Reproduce word for word the lines from the beginning of the entries to the line with "material texture SFALL1", both included, but none of the pictures.
─── Data extracts ───
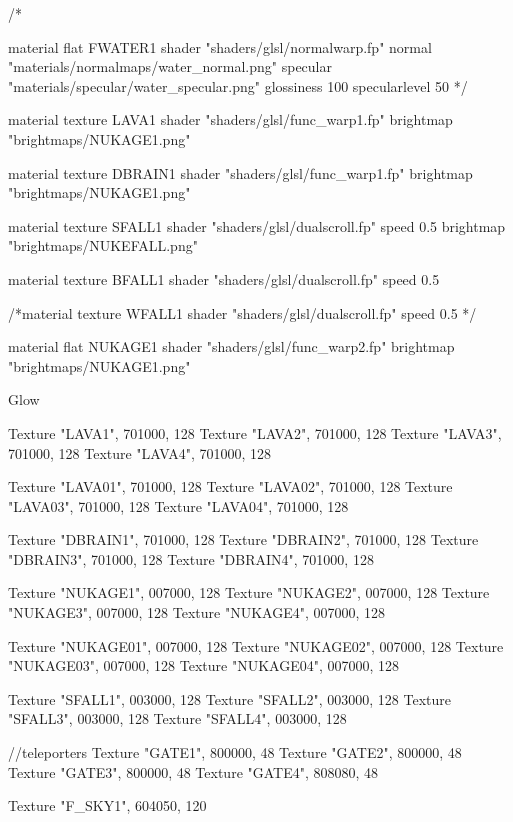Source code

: /*

material flat FWATER1 {
	shader "shaders/glsl/normalwarp.fp"
	normal "materials/normalmaps/water_normal.png"
	specular "materials/specular/water_specular.png"
	glossiness 100
	specularlevel 50
}*/

material texture LAVA1 {
	shader "shaders/glsl/func_warp1.fp"
	brightmap "brightmaps/NUKAGE1.png"
}

material texture DBRAIN1 {
	shader "shaders/glsl/func_warp1.fp"
	brightmap "brightmaps/NUKAGE1.png"
}

material texture SFALL1 {
	shader "shaders/glsl/dualscroll.fp"
	speed 0.5
	brightmap "brightmaps/NUKEFALL.png"
}

material texture BFALL1 {
	shader "shaders/glsl/dualscroll.fp"
	speed 0.5
}

/*material texture WFALL1 {
	shader "shaders/glsl/dualscroll.fp"
	speed 0.5
}*/


material flat NUKAGE1 {
	shader "shaders/glsl/func_warp2.fp"
	brightmap "brightmaps/NUKAGE1.png"
}

Glow {
	Texture "LAVA1", 701000, 128
	Texture "LAVA2", 701000, 128
	Texture "LAVA3", 701000, 128
	Texture "LAVA4", 701000, 128
	
	Texture "LAVA01", 701000, 128
	Texture "LAVA02", 701000, 128
	Texture "LAVA03", 701000, 128
	Texture "LAVA04", 701000, 128
	
	Texture "DBRAIN1", 701000, 128
	Texture "DBRAIN2", 701000, 128
	Texture "DBRAIN3", 701000, 128
	Texture "DBRAIN4", 701000, 128
	
	Texture "NUKAGE1", 007000, 128
	Texture "NUKAGE2", 007000, 128
	Texture "NUKAGE3", 007000, 128
	Texture "NUKAGE4", 007000, 128
	
	Texture "NUKAGE01", 007000, 128
	Texture "NUKAGE02", 007000, 128
	Texture "NUKAGE03", 007000, 128
	Texture "NUKAGE04", 007000, 128
	
	Texture "SFALL1", 003000, 128
	Texture "SFALL2", 003000, 128
	Texture "SFALL3", 003000, 128
	Texture "SFALL4", 003000, 128
	
	//teleporters
	Texture "GATE1", 800000, 48
	Texture "GATE2", 800000, 48
	Texture "GATE3", 800000, 48
	Texture "GATE4", 808080, 48
	
	Texture "F_SKY1", 604050, 120
}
───
*Written response:*
Source code

: /*

material flat FWATER1 {
	shader "shaders/glsl/normalwarp.fp"
	normal "materials/normalmaps/water_normal.png"
	specular "materials/specular/water_specular.png"
	glossiness 100
	specularlevel 50
}*/

material texture LAVA1 {
	shader "shaders/glsl/func_warp1.fp"
	brightmap "brightmaps/NUKAGE1.png"
}

material texture DBRAIN1 {
	shader "shaders/glsl/func_warp1.fp"
	brightmap "brightmaps/NUKAGE1.png"
}

material texture SFALL1 {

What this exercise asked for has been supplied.